We see homeschooling as a positive way of learning, that can be merged into daily life and gives you a wonderful opportunity to get to follow your children’s learning and development. What you call that, really don’t matter to us. It is just a definition. There are already too many boxes in life.
Our homeschool is all about content, not ideology. But people around us got more and more angry with us, if we called us the sacred word – unschoolers. So I started looking into what methods there was to choose from on the market, or if I would have to invent my own word, for what we do. Well, we found the following methods on the market (I have organised them in the order of amount of discipline involved. Most discipline first, least discipline at the end):
The Classical Method
Self directed learners
One particular box we seemed to fit into, was Eclectic learning. It is a method that mixes all methods and uses it as a palette of colours as you need them. Most homeschoolers end as Eclectic learners, when they have been homeschooling for many years. It is a natural process of learning – to stay open to all methods.
So to us, confining ourselves to a method, is more of a communication tool, to communicate with particularly unschoolers, where method seems very important. We just live and learn.
If it should happen that some people that call themselves Eclectic learners should forbid us to call us Eclectic Learners, we would just call us the Pippi Longstocking and Gyro Gearloose method. It wouldn’t be a problem to us.
Many of our projects spring out of a flee market purchase. We love flee markets. You never know what you will find and you feel like all is possible at an affordable price. This Pyrex flask was used for a large number of projects. First we calculated the volume inside the flask. Then we filled it with water and measured if the amount of water agreed with our calculations.
Many people ask us what it looks like when we do individual learning together at the table. Well, here it is.
In the classical subjects such as Danish, Math, English and German, our kids follow each their own level of learning.
I teach these subjects individually, by laying out the books on our weekly schedule on the table the night before.

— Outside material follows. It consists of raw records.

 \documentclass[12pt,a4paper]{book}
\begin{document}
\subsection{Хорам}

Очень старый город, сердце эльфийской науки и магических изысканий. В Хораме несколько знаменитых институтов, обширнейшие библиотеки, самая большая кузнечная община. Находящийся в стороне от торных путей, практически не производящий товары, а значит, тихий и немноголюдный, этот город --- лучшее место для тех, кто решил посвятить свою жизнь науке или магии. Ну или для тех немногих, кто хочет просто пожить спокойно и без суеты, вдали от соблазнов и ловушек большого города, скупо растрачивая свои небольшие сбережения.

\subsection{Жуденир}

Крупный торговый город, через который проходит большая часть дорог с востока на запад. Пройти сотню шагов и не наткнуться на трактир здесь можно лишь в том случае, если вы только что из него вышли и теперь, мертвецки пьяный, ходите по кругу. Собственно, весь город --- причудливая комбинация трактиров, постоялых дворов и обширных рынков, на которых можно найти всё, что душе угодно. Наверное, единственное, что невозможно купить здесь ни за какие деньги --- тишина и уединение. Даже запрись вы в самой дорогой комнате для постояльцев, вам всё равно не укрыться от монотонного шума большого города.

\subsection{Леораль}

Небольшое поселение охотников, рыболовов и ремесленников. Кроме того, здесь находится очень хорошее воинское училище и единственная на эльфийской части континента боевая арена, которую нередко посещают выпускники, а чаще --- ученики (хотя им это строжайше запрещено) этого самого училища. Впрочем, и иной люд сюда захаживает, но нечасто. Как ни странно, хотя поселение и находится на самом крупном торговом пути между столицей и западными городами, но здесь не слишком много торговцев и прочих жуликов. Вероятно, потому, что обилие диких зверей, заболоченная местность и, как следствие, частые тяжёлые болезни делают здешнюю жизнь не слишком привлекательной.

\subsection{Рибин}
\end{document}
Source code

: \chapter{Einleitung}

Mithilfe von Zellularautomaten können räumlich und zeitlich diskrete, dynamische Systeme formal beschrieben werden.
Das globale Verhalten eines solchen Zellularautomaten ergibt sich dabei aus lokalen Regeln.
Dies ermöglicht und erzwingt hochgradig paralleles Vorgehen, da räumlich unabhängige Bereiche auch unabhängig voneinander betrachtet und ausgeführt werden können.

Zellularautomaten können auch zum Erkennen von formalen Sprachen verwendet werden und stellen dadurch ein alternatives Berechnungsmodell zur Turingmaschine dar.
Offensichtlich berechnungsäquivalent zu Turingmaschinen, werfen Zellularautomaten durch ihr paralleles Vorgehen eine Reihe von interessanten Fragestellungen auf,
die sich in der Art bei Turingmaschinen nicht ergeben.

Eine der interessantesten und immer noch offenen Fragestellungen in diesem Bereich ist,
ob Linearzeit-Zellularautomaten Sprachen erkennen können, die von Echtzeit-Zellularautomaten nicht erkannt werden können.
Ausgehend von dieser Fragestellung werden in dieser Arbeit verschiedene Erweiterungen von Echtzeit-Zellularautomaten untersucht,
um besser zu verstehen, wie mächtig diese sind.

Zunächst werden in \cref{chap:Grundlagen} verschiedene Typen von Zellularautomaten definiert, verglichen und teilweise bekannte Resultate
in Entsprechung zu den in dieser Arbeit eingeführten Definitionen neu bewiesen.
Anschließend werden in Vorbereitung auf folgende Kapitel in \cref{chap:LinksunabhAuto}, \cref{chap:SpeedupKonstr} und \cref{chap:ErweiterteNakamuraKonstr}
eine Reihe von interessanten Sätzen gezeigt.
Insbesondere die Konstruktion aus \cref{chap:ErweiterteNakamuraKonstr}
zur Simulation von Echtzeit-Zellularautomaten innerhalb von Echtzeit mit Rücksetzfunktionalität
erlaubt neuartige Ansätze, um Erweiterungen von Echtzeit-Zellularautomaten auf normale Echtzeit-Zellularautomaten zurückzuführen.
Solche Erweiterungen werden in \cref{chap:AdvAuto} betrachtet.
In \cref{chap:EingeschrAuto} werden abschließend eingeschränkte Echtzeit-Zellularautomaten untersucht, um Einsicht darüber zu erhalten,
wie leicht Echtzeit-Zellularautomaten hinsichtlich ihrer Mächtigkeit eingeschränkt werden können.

Each pupil get a stack of books by their seat to complete a certain amount of work in, the next day.
I go through the work to be done, with them, one by one. Then they work independently and can ask for help, when they get stuck.
The music in the background is not background music edited onto the movie later, but was played while we worked. We often chose to listen to music while we work, if everyone agree to the chosen music.
We all help each other and respect when someone finds something difficult.
On our current schedule (it often changes), we spend around 1-3 hours a day on these subjects 3 days of the week. Our goal is to complete the books we use and the additional tests, by 1st of April each year. We have reached our goal every year.
We have been working with physics and chemistry from a system called “Fysikemi” but they got boring when we got to book number 3 out of 6 books. Then we got a charge from the library for forgetting to bring back the books and decided to pay and give the books back for good.
Then we could start over with inspirational materials. Our daughter chose to study DNA and RNA and make a presentation for the rest of us. She chose to work with biology instead of physics and chemistry today. That is the freedom you have when you are homeschooled. You can see it here:
We have struggled a bit with probability theory, and made this gadget to select random numbers. We then compared it to manual random numbers using dice. Then we entered it into a spreadsheet and analysed the data up against each other. One of our kids build the number selector with dad.